The fiber-optic cable links Virginia Beach, Va. and Bilbao, Spain to transmit data at speeds of 160 terabits per second. According to the companies, that's 16 million times faster than the average household internet connection and enough bandwidth to stream 71 million videos in HD simultaneously.
Telxius, a subsidiary of Spanish telecommunications company Telefónica, is no stranger to laying undersea cable. The telecommunications infrastructure firm had already established connections to its home country from Africa and Australia.
The Marea project is unique in many respects. Whereas most undersea cable running between North America and Europe link the British Isles to the New York metropolitan area or Canada, Marea stretches 4,000 miles across the Atlantic Ocean along a decidedly more southerly track.
Nestled 17,000 feet under the water's surface, Marea weighs nearly 10.25 million pounds and was completed just ahead of schedule. Microsoft originally estimated an October 2017 completion date—less time than it typically takes projects involving existing cable designs. Marea was first announced in May 2016 and it took less than two years to finish, from the design stage to final construction, whereas standard methods and technologies require roughly five years.
The cable's new "open" design consists of eight fiber pairs and will make it easier to upgrade and deliver connectivity services at lower costs, according to Microsoft. The Redmond, Wash, software and cloud services provider also views the new high-speed link as an opportunity that spans both sides of the Atlantic.
Speaking during a media event, Microsoft president and chief legal officer Brad Smith, called Marea "a connection that will bring the next billion users of the internet—in Africa, in the Middle East, across Southern Europe—closer to those of us who live in the United States.

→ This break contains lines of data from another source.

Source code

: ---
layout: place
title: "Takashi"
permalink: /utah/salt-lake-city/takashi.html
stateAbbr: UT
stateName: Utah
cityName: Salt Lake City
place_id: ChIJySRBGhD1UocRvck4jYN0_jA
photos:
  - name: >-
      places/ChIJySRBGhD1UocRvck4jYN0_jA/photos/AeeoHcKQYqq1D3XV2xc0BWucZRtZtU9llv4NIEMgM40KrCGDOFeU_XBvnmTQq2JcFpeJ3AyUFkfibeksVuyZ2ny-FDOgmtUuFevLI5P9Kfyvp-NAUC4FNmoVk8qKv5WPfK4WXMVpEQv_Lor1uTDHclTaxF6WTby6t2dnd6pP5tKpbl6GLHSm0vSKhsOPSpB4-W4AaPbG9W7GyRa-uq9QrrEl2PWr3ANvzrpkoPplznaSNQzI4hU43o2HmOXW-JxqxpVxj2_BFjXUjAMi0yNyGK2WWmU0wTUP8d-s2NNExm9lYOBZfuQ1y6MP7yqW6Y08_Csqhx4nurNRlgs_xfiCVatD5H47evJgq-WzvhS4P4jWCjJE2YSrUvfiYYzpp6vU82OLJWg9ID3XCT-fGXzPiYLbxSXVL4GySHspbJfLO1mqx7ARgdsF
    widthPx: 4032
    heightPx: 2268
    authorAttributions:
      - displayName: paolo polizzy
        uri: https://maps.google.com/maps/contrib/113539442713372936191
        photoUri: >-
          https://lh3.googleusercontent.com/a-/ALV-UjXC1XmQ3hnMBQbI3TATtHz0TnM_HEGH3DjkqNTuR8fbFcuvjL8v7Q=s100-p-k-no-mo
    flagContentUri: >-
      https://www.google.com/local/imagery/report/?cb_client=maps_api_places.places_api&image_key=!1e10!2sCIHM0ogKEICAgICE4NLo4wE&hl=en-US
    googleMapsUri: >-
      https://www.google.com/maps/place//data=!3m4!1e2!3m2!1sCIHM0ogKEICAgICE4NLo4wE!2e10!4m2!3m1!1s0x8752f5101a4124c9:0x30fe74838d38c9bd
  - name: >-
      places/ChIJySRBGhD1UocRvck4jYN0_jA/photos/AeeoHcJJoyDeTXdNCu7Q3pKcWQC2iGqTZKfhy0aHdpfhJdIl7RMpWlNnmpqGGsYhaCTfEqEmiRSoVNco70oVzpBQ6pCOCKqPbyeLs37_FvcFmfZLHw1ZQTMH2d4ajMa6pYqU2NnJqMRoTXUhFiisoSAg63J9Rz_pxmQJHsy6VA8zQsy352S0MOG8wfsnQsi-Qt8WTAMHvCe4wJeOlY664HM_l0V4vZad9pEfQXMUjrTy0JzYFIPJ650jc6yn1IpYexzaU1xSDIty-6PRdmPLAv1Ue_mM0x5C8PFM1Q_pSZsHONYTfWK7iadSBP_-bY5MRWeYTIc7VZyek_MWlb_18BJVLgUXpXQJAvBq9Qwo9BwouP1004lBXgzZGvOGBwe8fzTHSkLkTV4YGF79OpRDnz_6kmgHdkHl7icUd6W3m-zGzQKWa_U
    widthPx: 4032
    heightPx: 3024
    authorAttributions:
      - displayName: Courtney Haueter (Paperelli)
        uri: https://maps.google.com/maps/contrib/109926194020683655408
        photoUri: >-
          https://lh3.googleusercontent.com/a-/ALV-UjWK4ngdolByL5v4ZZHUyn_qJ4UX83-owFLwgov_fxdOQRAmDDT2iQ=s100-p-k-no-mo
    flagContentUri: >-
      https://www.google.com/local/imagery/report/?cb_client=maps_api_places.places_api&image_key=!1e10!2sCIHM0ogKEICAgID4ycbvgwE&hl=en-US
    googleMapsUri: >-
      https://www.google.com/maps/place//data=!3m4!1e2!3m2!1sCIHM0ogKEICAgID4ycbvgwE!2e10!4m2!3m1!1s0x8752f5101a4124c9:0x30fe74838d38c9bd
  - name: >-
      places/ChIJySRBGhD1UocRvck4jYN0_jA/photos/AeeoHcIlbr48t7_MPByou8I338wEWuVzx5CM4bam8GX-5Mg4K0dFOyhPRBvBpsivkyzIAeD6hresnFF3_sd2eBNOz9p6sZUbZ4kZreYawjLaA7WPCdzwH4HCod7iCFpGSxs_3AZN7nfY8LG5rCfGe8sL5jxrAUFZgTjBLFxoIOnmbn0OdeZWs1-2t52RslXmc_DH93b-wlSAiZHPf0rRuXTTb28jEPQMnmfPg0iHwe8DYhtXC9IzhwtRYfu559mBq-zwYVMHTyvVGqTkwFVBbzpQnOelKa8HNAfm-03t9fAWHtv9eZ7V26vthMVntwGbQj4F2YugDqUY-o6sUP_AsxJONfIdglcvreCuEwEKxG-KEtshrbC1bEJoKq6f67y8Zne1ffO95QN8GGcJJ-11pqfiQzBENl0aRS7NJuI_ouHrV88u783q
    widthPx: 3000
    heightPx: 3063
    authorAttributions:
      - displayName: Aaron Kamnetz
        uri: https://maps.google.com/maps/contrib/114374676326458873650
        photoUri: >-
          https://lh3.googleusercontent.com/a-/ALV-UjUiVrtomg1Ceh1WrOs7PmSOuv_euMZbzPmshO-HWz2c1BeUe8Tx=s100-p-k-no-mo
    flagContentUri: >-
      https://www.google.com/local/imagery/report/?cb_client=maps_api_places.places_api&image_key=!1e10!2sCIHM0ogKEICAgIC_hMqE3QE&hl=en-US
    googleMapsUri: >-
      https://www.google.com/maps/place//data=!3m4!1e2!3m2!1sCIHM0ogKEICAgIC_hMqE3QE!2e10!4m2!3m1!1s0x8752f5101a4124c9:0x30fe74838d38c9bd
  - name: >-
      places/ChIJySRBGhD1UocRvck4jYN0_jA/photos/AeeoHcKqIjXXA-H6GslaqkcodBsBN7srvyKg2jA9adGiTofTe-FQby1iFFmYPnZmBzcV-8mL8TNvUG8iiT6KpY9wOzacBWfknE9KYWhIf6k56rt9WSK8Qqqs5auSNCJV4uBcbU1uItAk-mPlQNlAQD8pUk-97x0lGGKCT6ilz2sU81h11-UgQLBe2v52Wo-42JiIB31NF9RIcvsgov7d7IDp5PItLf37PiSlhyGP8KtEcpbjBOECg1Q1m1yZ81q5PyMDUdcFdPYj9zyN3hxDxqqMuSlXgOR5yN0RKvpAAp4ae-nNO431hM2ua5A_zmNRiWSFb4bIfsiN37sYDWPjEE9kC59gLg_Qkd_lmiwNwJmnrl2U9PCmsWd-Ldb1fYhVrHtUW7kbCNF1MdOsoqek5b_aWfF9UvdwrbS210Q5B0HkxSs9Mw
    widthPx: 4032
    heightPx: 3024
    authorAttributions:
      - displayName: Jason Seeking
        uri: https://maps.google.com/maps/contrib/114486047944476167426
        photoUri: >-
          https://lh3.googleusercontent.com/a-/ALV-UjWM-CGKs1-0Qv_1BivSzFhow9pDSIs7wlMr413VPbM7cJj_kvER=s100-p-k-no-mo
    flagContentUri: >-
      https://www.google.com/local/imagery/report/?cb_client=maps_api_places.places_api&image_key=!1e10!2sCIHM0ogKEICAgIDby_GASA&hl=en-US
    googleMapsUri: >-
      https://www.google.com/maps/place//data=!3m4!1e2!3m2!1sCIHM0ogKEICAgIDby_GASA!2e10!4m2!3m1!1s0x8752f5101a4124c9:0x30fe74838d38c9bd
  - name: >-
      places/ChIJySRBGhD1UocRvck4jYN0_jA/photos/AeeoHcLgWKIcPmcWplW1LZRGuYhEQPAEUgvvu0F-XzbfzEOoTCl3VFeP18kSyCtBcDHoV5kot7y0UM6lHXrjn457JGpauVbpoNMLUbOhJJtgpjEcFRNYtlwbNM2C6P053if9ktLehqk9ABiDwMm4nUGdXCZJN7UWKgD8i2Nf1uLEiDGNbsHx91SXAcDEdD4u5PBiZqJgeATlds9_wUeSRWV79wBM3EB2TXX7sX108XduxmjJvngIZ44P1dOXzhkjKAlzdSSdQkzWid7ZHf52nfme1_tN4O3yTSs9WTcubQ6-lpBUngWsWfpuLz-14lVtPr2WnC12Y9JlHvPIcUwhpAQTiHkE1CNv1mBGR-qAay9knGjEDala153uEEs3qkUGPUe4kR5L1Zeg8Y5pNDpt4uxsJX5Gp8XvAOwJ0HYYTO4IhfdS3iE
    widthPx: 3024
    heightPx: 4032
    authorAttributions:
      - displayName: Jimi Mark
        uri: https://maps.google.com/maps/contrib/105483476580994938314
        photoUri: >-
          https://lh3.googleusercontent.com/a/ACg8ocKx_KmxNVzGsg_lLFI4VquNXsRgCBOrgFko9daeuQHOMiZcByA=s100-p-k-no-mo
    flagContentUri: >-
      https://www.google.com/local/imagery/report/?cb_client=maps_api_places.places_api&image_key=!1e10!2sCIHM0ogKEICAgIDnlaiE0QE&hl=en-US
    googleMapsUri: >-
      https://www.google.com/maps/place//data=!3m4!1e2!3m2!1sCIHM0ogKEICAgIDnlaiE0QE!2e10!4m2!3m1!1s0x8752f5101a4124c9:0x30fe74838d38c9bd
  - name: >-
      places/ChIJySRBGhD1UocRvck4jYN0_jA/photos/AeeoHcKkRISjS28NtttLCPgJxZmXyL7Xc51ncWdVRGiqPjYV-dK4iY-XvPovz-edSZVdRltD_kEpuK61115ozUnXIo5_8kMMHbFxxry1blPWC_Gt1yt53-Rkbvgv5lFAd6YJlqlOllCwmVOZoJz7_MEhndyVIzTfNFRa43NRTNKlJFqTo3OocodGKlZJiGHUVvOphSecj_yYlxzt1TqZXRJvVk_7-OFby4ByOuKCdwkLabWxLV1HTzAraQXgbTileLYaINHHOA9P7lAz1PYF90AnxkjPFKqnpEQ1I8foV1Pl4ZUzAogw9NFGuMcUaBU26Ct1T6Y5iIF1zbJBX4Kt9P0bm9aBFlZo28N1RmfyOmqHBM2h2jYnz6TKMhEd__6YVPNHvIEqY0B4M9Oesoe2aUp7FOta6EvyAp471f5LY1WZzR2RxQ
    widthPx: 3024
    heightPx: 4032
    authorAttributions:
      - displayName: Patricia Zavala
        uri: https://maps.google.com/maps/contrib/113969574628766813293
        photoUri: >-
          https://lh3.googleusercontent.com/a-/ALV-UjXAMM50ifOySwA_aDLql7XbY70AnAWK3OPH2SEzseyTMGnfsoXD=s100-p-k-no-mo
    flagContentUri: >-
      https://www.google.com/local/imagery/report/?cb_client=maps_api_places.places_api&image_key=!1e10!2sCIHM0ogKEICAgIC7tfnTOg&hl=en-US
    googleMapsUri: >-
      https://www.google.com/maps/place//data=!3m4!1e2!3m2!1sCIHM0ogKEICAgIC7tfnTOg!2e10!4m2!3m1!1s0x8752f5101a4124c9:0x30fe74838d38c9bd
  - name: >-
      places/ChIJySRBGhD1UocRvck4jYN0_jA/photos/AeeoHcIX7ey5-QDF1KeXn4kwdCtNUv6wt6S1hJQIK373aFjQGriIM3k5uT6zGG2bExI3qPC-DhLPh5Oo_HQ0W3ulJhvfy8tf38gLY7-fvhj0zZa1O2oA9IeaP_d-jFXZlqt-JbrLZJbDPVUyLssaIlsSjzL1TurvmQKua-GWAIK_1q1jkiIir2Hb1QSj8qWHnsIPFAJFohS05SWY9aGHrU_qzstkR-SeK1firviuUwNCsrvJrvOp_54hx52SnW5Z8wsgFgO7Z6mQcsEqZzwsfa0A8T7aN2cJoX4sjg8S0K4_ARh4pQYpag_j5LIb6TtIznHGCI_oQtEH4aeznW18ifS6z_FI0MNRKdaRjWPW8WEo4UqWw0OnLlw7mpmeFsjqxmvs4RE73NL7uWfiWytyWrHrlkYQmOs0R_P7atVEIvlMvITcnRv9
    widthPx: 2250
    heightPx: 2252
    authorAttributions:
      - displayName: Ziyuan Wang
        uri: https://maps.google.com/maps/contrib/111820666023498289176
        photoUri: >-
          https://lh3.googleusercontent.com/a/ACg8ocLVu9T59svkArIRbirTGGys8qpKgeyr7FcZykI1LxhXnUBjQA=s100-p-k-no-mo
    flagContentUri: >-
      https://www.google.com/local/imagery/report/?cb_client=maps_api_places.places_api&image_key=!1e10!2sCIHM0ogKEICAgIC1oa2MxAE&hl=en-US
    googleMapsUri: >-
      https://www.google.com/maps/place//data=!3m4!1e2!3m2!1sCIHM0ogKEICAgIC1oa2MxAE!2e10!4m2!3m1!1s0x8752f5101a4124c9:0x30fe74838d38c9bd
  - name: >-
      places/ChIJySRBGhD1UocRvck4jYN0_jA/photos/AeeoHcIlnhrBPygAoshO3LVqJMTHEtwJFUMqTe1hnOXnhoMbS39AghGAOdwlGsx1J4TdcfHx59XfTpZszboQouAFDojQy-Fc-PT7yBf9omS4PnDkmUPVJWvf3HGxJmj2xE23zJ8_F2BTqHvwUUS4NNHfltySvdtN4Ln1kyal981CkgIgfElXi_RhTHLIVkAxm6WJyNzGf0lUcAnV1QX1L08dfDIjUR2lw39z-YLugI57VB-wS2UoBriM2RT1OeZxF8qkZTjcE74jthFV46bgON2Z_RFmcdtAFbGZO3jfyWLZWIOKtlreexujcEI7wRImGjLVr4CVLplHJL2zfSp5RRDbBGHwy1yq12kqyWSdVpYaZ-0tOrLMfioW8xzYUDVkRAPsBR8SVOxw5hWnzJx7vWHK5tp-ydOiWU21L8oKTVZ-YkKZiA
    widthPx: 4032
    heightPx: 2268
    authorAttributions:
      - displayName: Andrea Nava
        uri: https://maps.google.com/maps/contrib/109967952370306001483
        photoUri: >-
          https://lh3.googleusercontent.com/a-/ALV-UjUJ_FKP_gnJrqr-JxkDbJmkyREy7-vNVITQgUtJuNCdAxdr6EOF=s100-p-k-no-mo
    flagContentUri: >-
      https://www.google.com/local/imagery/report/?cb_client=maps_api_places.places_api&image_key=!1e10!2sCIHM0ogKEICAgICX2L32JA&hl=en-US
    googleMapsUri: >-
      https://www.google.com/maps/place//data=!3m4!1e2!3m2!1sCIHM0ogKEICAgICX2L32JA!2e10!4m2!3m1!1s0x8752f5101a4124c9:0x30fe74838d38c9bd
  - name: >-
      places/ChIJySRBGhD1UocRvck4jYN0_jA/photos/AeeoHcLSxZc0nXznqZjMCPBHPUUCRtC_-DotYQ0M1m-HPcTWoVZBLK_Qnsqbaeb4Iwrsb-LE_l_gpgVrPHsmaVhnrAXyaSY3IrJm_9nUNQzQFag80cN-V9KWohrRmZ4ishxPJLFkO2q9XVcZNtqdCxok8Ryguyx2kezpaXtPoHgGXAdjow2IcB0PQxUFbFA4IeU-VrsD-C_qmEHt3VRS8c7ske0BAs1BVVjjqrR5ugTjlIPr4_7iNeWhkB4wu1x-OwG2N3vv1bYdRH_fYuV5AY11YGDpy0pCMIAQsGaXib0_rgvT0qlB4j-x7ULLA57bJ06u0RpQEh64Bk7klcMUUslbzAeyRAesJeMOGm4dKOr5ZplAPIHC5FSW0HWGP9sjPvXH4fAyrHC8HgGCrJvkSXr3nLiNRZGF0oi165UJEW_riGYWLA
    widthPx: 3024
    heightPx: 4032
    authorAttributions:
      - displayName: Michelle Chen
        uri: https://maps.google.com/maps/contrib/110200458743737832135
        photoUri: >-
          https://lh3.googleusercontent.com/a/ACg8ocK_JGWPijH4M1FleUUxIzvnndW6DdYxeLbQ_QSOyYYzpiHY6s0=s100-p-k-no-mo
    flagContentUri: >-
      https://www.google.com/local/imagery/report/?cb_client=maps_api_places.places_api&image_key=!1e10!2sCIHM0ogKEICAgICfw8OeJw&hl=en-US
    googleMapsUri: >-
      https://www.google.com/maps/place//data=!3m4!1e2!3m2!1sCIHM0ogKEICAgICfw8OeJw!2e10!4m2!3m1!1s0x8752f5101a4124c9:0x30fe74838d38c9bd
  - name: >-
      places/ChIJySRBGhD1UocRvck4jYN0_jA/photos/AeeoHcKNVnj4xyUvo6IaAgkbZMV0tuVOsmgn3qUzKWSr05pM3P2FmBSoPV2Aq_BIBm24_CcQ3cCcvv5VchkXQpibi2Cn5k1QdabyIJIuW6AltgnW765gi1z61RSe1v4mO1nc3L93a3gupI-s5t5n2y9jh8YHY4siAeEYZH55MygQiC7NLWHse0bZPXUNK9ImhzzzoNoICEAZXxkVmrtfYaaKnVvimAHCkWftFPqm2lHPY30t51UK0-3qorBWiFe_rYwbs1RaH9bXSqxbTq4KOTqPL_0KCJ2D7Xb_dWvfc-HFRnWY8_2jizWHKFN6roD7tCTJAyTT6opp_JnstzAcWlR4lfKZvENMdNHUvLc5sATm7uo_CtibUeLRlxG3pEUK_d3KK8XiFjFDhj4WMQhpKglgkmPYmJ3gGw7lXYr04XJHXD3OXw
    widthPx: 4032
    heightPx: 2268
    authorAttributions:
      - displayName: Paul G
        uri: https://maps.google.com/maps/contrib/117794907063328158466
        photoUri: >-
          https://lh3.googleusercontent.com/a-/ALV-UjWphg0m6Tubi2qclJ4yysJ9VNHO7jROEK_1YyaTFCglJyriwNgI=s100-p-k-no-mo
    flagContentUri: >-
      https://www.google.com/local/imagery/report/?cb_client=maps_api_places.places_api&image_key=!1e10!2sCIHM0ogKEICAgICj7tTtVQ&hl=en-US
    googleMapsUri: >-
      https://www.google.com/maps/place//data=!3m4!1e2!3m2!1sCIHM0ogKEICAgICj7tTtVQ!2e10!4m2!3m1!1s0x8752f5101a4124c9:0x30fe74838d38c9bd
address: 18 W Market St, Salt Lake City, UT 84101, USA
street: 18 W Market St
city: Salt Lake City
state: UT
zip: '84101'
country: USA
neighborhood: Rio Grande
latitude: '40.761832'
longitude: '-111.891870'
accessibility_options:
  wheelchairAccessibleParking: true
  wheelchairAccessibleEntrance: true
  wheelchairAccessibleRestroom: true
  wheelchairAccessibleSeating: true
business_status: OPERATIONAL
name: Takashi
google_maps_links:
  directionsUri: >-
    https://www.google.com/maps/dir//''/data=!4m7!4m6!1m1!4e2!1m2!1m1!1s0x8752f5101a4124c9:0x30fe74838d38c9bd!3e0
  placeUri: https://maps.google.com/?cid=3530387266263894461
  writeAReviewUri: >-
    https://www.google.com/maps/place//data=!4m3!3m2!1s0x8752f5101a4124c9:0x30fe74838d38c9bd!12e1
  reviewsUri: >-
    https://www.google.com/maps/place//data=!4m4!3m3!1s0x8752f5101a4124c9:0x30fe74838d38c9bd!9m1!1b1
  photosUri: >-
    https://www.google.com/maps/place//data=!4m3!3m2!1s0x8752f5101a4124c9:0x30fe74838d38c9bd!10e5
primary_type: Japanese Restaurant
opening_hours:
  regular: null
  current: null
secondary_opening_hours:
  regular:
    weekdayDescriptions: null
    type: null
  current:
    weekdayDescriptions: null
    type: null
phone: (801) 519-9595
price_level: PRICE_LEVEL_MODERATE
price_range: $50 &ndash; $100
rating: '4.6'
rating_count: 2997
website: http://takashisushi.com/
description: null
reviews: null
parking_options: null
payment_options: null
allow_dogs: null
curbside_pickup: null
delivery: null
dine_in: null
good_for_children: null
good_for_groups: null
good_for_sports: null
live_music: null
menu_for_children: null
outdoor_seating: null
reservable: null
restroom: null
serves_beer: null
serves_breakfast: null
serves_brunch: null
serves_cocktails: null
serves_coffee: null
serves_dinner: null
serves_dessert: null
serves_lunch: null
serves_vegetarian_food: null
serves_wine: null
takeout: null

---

This is part of the infrastructure of the 21st century."
On a local level, Smith called attention to Microsoft's investments in Virginia, which include a massive, 550-acre data center campus that delivers cloud services in Boydton, Va. The company is also running an initiative called Airband that takes unused UHF frequencies, or TV whitespaces, to provide broadband internet service to rural and under-served communities.
For Facebook, the new link helps support its mission "to bring the world closer together," said Erin Egan, chief privacy officer and vice president and of U.S. Public at the social media giant.
As the "highest-capacity system in the Atlantic," Egan said Marea was important to Facebook as it "continues to bring more people on our service, and more and more people are using data-intensive services." She added that the new cable allows the company to diversify its traffic routes.
Marea isn't Microsoft's first foray into the world of undersea cables.
In May 2015, the company announced a deal with Hibernia and Aqua Comms to connect Microsoft's data center infrastructure to the U.K. Microsoft also joined a consortium that also includes China Mobile, China Telecom and TE SubCom, among others, on the New Cross Pacific Cable Network linking North America and Asia.